Pasokan bahan baku seret, produksi bio etanol Medco hanya 70%



JAKARTA. Pabrik bio etanol milik PT Medco Energi International Tbk di Lampung kekurangan bahan baku singkong. Sehingga, produksi pabrik bio etanol Medco masih belum optimal. Saat ini, produksi bio etanol Medco hanya sebesar 126.000 kiloliter per hari. Padahal kapasitas pabrik sebesar 180.000 kiloliter per hari. “Produksi kita masih 70% karena kita agak susah mendapatkan singkong akhir-akhir ini," ujar Presiden Direktur PT Medco Downstream Indonesia Bambang W. Sugondo, Selasa (24/5). Walaupun kesulitan mendapatkan bahan baku, Hingga akhir tahun, Medco berencana untuk mengerek produksi hingga 100% sesuai dengan kapasitas produksi. Hasil produksi pabrik bio etanol tersebut akan dijual untuk domestik dan ekspor. Untuk porsinya, sebesar 50% dijual ke domestik dan sisanya sebesar 50% dijual untuk ekspor. "Ekspornya macam-macam. Ada yang ke China dan Korea," kata Bambang.Medco berencana untuk melakukan ekspansi dengan membangun pabrik bio etanol baru di Lampung pada akhir 2014 atau awal 2015. Kapasitasnya mencapai 180.000 kiloliter. Tak cuma memperluas pabrik di Lampung, Medco juga bakal membangun pabrik bio etanol di Merauke, Papua. Pabrik di Papua ditargetkan bisa berproduksi sebanyak 180.000 KL bio etanol.

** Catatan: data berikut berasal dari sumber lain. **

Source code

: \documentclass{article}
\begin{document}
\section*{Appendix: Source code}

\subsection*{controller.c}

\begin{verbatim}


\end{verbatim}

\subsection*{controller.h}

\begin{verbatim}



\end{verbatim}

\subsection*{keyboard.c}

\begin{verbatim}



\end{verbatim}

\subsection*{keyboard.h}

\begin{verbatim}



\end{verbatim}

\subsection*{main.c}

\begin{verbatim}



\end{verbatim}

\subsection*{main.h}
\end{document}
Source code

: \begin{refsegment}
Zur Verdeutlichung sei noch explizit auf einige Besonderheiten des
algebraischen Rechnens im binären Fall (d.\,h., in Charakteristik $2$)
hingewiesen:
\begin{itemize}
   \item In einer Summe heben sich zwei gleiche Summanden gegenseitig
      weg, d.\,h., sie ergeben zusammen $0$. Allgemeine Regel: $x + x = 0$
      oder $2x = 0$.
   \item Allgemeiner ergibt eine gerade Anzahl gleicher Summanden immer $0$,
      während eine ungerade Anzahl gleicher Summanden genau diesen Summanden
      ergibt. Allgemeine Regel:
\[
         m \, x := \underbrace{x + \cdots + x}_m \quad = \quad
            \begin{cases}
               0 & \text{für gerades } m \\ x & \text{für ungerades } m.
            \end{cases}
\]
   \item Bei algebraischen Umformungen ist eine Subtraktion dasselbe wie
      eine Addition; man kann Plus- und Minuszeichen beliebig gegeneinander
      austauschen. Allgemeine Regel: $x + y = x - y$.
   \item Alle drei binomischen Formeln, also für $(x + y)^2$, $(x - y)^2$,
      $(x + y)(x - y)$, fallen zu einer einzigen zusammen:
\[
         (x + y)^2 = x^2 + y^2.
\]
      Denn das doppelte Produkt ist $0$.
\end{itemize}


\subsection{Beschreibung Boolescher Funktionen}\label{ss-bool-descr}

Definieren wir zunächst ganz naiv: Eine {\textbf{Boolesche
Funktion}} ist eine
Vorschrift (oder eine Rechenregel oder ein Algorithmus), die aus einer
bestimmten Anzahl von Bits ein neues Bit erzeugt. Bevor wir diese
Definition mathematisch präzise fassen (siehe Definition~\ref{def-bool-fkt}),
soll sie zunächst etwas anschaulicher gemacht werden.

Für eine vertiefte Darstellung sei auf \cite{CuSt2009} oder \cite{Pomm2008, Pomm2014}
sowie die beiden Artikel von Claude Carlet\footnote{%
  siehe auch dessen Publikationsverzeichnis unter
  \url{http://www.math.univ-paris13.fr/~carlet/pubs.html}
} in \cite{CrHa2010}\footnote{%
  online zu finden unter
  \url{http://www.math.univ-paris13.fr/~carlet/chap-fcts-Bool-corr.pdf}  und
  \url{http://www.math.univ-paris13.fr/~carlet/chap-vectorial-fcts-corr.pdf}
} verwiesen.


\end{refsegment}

Saat ini prosesnya masih dalam tahap pembebasan lahan tebu dan riset produksi tebu. "Kita belum punya angka investasi, tapi jika mengacu pabrik etanol standar mungkin bayangan saya untuk pabrik saja maksimum sekitar US$ 150 juta, di luar tanah," katanya.Sementara itu, Asosiasi Produsen Biofuel (Aprobi) mencatat produksi bahan bakar nabati nasional pada kuartal pertama 2011 mencapai 300.000 kiloliter. "Sampai kuartal pertama tahun totalnya mungkin lebih dari 300.000 kiloliter," kata Sekjen Aprobi, Paulus Cakrawan.Angka ini masih jauh dari target yang dipatok pemerintah. Dalam hitungan pemerintah, produksi bahan bakar nabati (BBN) tahun ini mencapai sekitar 800 ribu KL. Rinciannya, biodiesel 590 ribu KL, dan 200 ribu KL. “Kalau ditambah dengan ekspor, total produksi tahun ini harusnya 1 juta KL lebih,” jelas dia.Paulus mengatakan, pengembangan BBN memang sulit diterapkan menyeluruh secara langsung. Pasalnya, pengembangan pemakaian BBN masih terkendala masalah distribusi dan kebijakan harga.